### Aim of the exercise
Which of the lines below hold the word "baseURL"? Pull each of them out.

START Provided records

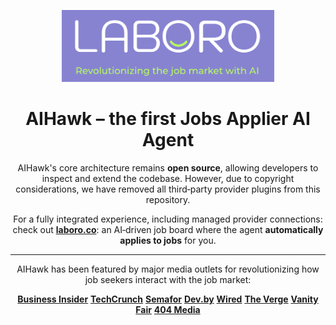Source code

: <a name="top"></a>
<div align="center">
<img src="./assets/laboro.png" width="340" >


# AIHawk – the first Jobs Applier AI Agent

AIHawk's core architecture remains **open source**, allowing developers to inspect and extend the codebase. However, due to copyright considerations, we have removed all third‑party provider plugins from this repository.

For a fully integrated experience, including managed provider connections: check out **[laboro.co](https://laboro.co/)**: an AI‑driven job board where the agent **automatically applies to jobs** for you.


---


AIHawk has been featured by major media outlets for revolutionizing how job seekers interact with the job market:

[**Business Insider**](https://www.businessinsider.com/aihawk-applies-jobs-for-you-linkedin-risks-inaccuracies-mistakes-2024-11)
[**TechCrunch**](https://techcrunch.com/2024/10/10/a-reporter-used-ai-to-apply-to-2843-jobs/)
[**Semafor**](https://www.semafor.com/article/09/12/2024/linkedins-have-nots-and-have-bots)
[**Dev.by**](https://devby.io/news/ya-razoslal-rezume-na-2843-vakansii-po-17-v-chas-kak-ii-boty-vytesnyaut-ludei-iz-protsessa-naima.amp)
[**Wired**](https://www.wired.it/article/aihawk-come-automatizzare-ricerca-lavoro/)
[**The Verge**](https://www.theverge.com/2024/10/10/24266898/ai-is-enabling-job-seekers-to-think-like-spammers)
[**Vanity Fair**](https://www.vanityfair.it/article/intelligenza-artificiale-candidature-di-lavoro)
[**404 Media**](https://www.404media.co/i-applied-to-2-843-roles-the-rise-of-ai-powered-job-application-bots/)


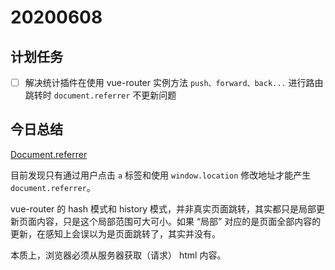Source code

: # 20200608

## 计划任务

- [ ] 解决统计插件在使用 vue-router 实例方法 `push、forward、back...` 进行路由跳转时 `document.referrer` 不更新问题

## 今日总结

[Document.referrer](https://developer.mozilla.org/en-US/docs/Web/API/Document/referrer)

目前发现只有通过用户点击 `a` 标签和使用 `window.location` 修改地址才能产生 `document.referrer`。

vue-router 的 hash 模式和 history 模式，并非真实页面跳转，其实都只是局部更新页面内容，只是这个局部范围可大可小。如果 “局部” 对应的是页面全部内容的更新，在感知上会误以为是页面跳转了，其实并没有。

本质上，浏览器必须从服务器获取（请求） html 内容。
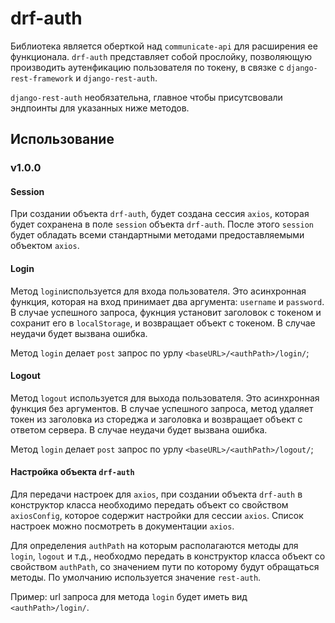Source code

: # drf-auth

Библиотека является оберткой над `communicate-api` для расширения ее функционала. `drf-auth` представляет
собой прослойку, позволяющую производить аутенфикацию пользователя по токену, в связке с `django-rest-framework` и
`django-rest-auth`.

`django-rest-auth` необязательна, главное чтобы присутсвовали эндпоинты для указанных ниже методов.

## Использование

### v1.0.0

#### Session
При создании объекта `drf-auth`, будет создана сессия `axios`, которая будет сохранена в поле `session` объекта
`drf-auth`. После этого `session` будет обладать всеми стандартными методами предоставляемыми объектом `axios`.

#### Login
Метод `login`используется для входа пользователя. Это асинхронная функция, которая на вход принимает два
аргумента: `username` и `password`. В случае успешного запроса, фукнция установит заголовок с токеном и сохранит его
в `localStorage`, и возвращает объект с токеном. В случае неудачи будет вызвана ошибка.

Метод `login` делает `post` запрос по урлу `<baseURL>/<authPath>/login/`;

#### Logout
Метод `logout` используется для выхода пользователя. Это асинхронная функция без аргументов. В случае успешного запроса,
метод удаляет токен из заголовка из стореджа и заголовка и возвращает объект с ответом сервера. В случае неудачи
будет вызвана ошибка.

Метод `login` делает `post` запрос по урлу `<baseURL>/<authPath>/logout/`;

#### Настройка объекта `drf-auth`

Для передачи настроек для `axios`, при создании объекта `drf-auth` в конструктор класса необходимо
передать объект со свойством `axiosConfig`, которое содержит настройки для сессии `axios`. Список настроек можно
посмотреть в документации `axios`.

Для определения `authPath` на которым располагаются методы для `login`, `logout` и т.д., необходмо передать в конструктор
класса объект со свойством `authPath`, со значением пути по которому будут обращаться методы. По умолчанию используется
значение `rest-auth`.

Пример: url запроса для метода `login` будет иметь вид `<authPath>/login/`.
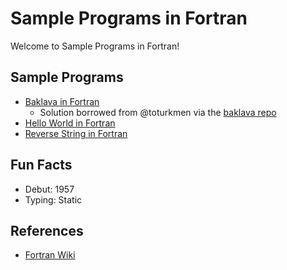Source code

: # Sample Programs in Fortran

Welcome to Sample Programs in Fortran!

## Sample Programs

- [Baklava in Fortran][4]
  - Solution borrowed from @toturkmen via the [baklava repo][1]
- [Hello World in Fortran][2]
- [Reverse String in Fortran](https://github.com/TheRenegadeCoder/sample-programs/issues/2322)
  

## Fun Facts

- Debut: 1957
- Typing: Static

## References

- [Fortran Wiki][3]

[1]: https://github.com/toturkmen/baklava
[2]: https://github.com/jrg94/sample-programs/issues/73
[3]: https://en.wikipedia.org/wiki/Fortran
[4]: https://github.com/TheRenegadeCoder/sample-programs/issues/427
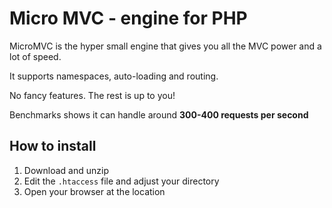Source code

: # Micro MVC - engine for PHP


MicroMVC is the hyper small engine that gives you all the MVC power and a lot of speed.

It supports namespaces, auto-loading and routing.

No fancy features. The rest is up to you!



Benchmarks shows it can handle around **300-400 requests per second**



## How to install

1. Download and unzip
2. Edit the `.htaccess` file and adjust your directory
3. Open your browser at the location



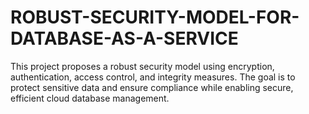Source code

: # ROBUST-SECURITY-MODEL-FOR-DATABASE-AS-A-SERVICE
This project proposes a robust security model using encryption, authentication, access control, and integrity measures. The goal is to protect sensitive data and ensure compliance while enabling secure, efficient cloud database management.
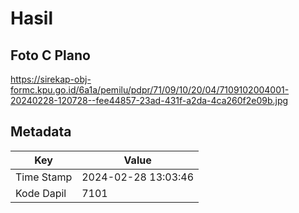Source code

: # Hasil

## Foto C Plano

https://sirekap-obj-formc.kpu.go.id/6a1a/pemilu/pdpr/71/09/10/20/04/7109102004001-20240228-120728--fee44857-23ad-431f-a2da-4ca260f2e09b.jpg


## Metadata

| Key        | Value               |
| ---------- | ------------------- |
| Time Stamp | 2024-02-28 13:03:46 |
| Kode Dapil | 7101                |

END Provided records

### Finished task
Метод `login` делает `post` запрос по урлу `<baseURL>/<authPath>/login/`;
Метод `login` делает `post` запрос по урлу `<baseURL>/<authPath>/logout/`;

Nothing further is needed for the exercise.